Fri. Nov 7, 2014 1:30 PM - 3:30 PM 5階ラウンジ (5階)

[PB036] 国内の心理尺度作成論文における信頼性係数の報告状況

2001‐2012年度までに公刊された心研・教心研・社心研・実社心研・パソ研を対象に

高本真寛 (日本学術振興会)

Keywords:心理尺度, 信頼性

本発表は,国内の心理尺度の作成論文における信頼性係数の報告内容に関する動向をまとめることを目的とした。
現在の心理学領域における構成概念の測定に関して,必要以上の心理尺度が存在するために,“測定尺度の乱立”や“構成概念の乱立”といった表現を用いて批判されることがある(南風原,2012;石丸,2011)。このような指摘に関連して,国外では心理尺度を開発した論文を対象に,どのような信頼性係数によって信頼性を報告しているか(Hogan et al., 2000)や,どのようにして妥当性を検証しているか(Newton & Shaw, 2013)を概観した論文があり,心理尺度の開発を目的とした研究の動向が把握できる。
例えば,Hogan et al.(2000)によると,66.5%の論文はα係数によって信頼性を推定していた。
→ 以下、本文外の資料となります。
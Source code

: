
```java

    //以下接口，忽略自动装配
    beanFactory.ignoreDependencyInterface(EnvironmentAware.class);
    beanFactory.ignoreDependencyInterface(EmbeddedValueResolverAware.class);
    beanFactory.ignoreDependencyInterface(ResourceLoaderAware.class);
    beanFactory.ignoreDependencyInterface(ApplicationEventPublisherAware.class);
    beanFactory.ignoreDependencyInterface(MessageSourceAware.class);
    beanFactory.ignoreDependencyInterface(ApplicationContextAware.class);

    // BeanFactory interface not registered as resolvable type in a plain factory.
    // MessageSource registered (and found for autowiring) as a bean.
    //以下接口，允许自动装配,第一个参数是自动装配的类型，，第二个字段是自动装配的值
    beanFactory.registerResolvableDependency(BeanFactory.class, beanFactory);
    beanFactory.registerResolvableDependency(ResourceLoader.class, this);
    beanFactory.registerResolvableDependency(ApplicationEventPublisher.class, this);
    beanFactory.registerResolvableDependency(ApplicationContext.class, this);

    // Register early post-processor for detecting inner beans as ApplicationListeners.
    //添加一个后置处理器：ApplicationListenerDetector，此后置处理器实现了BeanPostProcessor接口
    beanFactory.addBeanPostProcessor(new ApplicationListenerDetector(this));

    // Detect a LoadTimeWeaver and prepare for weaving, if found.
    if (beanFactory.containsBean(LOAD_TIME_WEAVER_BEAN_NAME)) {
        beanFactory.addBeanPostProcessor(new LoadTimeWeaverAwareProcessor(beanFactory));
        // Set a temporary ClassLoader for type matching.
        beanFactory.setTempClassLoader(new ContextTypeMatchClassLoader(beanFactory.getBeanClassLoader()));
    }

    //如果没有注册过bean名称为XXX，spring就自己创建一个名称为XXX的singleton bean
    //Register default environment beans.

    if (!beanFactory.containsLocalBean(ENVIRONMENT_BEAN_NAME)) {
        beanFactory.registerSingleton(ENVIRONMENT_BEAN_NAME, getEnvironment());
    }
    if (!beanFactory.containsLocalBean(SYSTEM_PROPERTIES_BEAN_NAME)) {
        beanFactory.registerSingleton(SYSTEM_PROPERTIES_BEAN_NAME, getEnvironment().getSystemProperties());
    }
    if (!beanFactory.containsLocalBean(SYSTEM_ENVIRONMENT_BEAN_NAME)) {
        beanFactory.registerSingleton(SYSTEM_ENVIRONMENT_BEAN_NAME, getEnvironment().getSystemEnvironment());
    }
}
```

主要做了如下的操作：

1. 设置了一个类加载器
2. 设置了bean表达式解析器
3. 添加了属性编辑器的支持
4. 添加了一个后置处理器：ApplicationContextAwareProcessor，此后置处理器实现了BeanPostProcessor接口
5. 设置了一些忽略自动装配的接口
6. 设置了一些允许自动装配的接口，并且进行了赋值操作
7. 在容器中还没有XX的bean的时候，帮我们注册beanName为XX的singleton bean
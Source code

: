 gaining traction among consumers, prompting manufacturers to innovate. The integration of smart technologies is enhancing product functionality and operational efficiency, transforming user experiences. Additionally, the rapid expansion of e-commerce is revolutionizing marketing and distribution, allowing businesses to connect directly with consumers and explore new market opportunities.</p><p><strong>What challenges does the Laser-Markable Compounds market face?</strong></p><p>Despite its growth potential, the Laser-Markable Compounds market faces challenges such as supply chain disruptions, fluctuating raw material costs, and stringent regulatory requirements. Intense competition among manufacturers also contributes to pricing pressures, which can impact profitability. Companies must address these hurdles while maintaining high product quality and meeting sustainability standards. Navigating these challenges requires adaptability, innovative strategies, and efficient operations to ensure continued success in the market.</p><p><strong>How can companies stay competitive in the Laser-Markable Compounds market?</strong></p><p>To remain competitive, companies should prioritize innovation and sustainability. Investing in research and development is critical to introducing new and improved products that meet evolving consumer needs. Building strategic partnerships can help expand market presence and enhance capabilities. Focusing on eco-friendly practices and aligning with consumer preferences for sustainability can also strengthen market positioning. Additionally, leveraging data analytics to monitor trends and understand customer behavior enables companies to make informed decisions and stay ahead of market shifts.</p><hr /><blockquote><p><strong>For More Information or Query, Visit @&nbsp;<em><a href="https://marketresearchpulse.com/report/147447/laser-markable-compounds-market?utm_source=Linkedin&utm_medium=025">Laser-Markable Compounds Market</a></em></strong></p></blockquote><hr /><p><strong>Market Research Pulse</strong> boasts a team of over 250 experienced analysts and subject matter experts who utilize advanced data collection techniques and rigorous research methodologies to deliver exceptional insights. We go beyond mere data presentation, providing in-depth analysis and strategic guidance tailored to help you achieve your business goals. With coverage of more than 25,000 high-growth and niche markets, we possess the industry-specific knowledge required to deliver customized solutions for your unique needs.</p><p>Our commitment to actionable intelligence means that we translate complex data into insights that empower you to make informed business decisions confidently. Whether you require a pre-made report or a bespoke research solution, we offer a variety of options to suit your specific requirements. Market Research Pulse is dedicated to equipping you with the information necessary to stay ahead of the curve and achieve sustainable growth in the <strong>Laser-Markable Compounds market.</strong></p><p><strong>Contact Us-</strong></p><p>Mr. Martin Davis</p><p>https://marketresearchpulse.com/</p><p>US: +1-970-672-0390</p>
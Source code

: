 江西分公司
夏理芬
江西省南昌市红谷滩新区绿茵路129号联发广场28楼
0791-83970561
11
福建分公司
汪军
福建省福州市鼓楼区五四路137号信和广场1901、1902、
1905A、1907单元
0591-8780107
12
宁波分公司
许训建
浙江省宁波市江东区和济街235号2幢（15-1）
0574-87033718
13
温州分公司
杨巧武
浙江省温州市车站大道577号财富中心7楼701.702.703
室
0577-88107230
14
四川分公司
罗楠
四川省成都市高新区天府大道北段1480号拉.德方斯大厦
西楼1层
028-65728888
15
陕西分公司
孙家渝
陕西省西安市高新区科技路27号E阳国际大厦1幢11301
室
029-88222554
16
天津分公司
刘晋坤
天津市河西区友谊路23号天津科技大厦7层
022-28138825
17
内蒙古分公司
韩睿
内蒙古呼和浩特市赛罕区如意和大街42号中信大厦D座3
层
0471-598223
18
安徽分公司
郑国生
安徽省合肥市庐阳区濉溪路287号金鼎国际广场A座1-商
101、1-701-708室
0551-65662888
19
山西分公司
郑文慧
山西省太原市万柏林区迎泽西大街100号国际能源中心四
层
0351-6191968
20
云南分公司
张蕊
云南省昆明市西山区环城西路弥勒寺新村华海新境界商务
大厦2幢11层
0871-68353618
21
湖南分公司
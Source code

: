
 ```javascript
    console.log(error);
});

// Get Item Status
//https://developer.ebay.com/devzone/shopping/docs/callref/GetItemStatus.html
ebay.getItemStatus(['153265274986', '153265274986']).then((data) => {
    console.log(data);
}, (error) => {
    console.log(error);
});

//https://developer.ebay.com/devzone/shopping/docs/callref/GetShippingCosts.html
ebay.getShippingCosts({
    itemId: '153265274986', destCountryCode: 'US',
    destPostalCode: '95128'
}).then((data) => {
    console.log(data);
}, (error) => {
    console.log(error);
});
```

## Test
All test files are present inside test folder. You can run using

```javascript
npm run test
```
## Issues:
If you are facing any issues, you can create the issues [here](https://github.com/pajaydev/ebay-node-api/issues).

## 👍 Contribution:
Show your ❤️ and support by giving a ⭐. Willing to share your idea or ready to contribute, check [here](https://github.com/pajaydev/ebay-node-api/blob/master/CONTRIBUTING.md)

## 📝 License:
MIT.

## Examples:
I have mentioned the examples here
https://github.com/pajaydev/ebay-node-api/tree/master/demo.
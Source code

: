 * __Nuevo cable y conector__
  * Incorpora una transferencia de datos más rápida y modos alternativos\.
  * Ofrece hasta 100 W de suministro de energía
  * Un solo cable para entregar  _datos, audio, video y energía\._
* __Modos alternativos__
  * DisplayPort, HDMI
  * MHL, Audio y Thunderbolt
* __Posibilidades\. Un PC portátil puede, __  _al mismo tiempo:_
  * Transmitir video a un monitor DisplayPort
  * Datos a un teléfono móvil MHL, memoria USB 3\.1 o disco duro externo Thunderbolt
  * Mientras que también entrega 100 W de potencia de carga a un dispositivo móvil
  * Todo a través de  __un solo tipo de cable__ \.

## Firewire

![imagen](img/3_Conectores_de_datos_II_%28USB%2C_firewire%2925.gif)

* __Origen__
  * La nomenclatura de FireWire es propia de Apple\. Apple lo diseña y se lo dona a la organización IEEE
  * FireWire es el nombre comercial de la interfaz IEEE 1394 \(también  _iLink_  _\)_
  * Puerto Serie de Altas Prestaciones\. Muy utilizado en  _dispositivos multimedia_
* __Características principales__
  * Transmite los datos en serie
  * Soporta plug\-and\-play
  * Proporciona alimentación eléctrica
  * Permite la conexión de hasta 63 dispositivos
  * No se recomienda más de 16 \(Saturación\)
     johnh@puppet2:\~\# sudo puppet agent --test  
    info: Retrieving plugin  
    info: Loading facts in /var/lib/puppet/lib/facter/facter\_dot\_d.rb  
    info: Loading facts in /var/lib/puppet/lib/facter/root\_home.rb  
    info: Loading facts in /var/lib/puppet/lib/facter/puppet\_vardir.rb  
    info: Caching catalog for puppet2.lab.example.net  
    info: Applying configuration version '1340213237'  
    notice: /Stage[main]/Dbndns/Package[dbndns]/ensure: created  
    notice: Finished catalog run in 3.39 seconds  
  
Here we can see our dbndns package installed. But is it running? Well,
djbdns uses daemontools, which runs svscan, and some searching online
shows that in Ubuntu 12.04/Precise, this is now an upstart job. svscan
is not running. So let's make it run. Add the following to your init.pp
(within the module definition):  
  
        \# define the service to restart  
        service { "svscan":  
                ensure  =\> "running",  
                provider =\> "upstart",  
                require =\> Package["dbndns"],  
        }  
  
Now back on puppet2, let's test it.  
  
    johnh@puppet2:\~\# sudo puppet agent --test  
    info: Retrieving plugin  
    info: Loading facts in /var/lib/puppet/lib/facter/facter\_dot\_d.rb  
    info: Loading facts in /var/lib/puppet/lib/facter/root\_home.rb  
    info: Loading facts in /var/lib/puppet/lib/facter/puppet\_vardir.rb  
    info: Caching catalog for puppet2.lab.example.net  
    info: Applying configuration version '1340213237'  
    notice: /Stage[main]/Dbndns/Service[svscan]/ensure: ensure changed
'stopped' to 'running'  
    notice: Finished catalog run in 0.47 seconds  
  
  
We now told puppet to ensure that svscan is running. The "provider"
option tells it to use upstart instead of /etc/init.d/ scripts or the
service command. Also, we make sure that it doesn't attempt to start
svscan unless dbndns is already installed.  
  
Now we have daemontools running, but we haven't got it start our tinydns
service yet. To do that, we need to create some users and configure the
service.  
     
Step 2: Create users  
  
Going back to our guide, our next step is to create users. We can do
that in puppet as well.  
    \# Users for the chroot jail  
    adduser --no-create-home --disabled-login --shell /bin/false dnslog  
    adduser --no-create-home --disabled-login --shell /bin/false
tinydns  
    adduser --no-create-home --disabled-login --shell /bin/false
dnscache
しかし,α係数は信頼性を点推定する際にバイアスが入りやすく(Maydeu-Olivares et al., 2007),測定誤差間に共分散がある場合に信頼性を過大推定する(Shevlin et al., 2000)。また,Revelle & Zinbarg(2009)は,シミュレーション分析を通してα係数が必ずしも信頼性係数として有効な指標とならないことを示した。そのため,現在では,α係数が信頼性係数として最良の指標であると考えられておらず(Cronbach & Shavelson, 2004; Zinbarg et al., 2005),ω係数(McDonald, 1978; 1999)が信頼性の推定において有効な指標となると指摘されている(Revelle & Zinbarg, 2009; Zinbarg et al., 2005)。
他方,国内では,Hogan et al.(2000)やNewton & Shaw(2013)が行ったように,心理尺度の作成論文に関する体系的なレビューが行われておらず,国内の研究動向を正確に把握することは適わない。そこで,本発表では,国内における心理尺度の作成論文の公刊数および該当論文において報告された信頼性係数の動向についてまとめる。
方法
対象雑誌
心理学領域における査読論文のうち2001 ~ 2012年度までに公刊された,“心理学研究”“教育心理学研究”“社会心理学研究”“実験社会心理学研究”“パーソナリティ研究”の5誌を対象とした。
選定基準
論文タイトル中に以下の三つの条件のうち最低一つを満たすことを要件とした。(a)尺度の開発・妥当性検討を表す内容を含むこと。(b)国外の尺度を邦訳していること。(c)尺度の標準化に準ずる内容を含むこと。
結果と考察
上記の三つの条件に該当する論文のうち,論文内容から一般的な心理尺度として見なすことができないと判断した論文を除外した。その結果,2001年度から2012年度までに,年間6本から18本,合計159本にのぼる論文が公刊されていた(推移の詳細は発表当日に示す)。
続いて,上記の159本の論文を対象に,論文内で報告された信頼性係数を調査した。その結果,信頼性係数の報告件数はα係数が146本,再テスト信頼性が66本,IRTが4本,ω係数が3本,一般化可能性理論が1本,折半法が1本であった。以上の結果から,国内においても,信頼性の推定にα係数が広く用いられていることが分かる。
他方,α係数を報告した146本の論文のうち,31本(21.2%)の論文では,多因子構造をもつ尺度に対して尺度全体の項目を用いてα係数を算出していた。α係数によって信頼性を推定する際には,弱平行測定の前提が必要であり,尺度の多次元性はこの前提条件を満たさない。また,項目数の増加は,項目間の相関係数の大きさに関わらず高いα係数を算出する(Cronbach, 1951)。そのため,上記の方法によって報告されるα係数の数値は,それ自体に重要な情報をもつとは言えないだろう。
以上の点をまとめると,国内においても,未だ信頼性の推定にα係数を利用していることが大勢であり,一部の論文では,信頼性の評価に注意が必要であると言える。なお,α係数を信頼性係数として報告する際には,信頼区間の報告(Iacobucci & Duhachek, 2003; Maydeu-Olivares et al., 2007)や弱平行測定の条件からどの程度逸脱しているかを,確認的因子分析によって評価することの必要性(Shevlin et al., 2000)が指摘されている。したがって,今後,信頼性を推定する際には,α係数だけでなく上記の統計量を併記する,もしくはω係数を用いることが望まれる。